The individuality of suffering from leber hereditary optic neuropathy (LHON) is imposed the compositions for the treatment of effective dose, and described compositions comprises one or more molecules with TPO activity.

24, method according to claim 19 comprises:

The individuality of suffering from mitochondrial disease is imposed the compositions of treatment effective dose, described compositions comprises one or more molecules with TPO activity, and described mitochondrial disease is selected from: mitochondrial myopathy, encephalopathy, hyperlactacidemia and apoplexy (MELAS); Lafora's disease (MERRF) with the broken red fiber of companion.

25, method according to claim 19 comprises:

The individuality of suffering from Ka-Sai syndrome (KSS) or chronic progressive external outside ophthalmoplegia (CPEO) is imposed the compositions for the treatment of effective dose, and described compositions comprises one or more molecules with TPO activity.

26, method according to claim 19 comprises:

The individuality of suffering from mitochondrial disease is imposed the compositions for the treatment of effective dose, and described compositions comprises one or more molecules with TPO activity, and described mitochondrial disease is selected from: composite I defective disease; Composite I I defective disease; Composite I II defective disease; Composite I V defective disease; With complex V defective disease.

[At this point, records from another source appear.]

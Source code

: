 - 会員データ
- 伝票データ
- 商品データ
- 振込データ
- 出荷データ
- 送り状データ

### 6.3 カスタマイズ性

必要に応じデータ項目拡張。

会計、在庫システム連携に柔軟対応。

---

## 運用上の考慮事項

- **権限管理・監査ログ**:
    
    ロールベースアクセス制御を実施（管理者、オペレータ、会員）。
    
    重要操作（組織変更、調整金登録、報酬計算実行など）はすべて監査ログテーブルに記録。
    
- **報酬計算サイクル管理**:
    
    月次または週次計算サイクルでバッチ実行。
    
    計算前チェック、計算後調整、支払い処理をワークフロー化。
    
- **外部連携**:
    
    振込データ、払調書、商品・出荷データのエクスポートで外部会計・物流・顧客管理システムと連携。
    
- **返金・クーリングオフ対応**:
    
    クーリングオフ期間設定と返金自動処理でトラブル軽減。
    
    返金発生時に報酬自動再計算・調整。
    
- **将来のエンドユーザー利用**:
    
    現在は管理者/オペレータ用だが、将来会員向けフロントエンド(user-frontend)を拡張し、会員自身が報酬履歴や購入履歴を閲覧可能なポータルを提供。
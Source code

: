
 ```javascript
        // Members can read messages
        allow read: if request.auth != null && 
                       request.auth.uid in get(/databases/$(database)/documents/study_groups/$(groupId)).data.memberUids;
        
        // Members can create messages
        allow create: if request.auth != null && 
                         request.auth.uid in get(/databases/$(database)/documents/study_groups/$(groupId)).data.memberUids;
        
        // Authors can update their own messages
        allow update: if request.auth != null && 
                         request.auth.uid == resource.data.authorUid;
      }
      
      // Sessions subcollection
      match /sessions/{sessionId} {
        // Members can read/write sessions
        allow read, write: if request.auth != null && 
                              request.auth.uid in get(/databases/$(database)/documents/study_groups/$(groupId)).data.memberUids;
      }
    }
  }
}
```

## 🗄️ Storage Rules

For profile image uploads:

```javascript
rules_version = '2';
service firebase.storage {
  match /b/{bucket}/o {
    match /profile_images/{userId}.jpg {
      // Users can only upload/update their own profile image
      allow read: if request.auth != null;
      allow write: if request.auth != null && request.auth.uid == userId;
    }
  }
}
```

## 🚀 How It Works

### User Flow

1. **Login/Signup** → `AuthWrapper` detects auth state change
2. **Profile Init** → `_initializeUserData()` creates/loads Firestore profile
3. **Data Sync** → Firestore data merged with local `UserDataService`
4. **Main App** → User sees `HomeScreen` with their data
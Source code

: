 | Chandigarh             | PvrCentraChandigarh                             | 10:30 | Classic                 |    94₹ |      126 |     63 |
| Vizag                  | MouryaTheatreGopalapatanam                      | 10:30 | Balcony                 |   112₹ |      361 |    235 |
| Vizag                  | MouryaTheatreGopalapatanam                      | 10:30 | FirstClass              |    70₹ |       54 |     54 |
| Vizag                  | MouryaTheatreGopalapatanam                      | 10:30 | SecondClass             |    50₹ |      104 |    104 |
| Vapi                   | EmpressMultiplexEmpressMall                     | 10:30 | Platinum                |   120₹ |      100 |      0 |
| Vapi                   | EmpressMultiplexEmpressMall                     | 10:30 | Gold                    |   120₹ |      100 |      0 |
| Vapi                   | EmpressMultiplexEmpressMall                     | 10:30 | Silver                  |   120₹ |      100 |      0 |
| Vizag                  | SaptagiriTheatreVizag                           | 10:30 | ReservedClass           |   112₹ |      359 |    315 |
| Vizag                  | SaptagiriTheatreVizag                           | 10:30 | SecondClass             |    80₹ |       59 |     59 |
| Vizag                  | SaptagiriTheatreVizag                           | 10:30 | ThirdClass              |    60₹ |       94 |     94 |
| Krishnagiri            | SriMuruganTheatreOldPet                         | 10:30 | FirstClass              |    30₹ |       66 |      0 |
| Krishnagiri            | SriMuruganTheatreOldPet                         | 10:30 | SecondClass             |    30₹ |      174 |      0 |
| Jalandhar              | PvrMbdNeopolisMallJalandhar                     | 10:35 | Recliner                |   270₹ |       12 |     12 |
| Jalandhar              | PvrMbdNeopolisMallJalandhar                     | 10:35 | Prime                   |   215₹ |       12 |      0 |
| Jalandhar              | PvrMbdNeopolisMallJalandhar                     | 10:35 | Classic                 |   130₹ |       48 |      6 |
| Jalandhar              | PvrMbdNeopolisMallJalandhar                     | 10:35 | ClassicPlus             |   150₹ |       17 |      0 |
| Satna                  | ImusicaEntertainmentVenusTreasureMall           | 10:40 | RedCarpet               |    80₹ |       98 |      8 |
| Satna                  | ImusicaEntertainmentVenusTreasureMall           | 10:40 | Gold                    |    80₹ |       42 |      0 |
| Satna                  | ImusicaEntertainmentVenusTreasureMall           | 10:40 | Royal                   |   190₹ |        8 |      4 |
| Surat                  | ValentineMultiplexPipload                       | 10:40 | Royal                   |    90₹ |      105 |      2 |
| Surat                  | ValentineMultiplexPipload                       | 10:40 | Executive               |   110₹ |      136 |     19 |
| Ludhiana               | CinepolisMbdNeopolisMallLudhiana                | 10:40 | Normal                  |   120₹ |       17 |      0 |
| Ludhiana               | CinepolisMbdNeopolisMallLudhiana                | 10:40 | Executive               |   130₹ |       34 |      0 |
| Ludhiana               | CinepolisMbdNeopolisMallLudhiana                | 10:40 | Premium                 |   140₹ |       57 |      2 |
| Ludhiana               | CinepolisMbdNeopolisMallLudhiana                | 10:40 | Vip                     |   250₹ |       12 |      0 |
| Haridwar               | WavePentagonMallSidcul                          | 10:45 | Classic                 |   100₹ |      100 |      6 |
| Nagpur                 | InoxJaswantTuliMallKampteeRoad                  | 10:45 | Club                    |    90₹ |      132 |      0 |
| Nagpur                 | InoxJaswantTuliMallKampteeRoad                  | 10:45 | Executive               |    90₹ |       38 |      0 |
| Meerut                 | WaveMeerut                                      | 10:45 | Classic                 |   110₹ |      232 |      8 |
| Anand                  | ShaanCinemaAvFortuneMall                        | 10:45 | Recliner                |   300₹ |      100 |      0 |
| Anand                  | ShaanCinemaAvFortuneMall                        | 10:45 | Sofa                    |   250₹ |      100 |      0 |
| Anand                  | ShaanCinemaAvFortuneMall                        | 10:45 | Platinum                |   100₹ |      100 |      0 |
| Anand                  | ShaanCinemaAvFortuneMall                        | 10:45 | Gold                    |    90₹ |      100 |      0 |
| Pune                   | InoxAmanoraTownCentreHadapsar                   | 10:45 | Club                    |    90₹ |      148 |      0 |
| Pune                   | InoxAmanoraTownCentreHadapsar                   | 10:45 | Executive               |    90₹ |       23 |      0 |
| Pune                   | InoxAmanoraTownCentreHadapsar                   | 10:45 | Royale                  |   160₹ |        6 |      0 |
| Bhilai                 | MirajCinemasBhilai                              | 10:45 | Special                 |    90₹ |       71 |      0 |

27, method according to claim 19 comprises:

To suffering from mitochondrial disease is the compositions that the individuality of coenzyme Q10 defective disease imposes the treatment effective dose, and described compositions comprises that one or more have the molecule of TPO activity.

28, according to each described method among the claim 1-27, wherein said treatment effective dose is to be enough to following index is improved to amount at least approximately twice standard deviation scope of experimenter's normal level, and described index comprises acetone acid (pyruvate) level, the ratio of lactate/pyruvate, ATP level, anoxia threshold, reduced coenzyme Q (CoQ ^Red) level, oxidized coenzyme Q (CoQ ^Ox) level, total ubiquinone (CoQ ^Tot) level, oxidized form cytochrome c level, reduced form cytochrome c level, oxidized form cytochrome c/reduced form cytochrome c ratio, acetoacetic acid salt level, beta-hydroxy-butanoic acid salt level, acetoacetate/beta-hydroxy-butanoic acid salt ratio, 8-hydroxyl-2 '-deoxyguanosine (8-OHdG) level and active oxygen or motion tolerance level.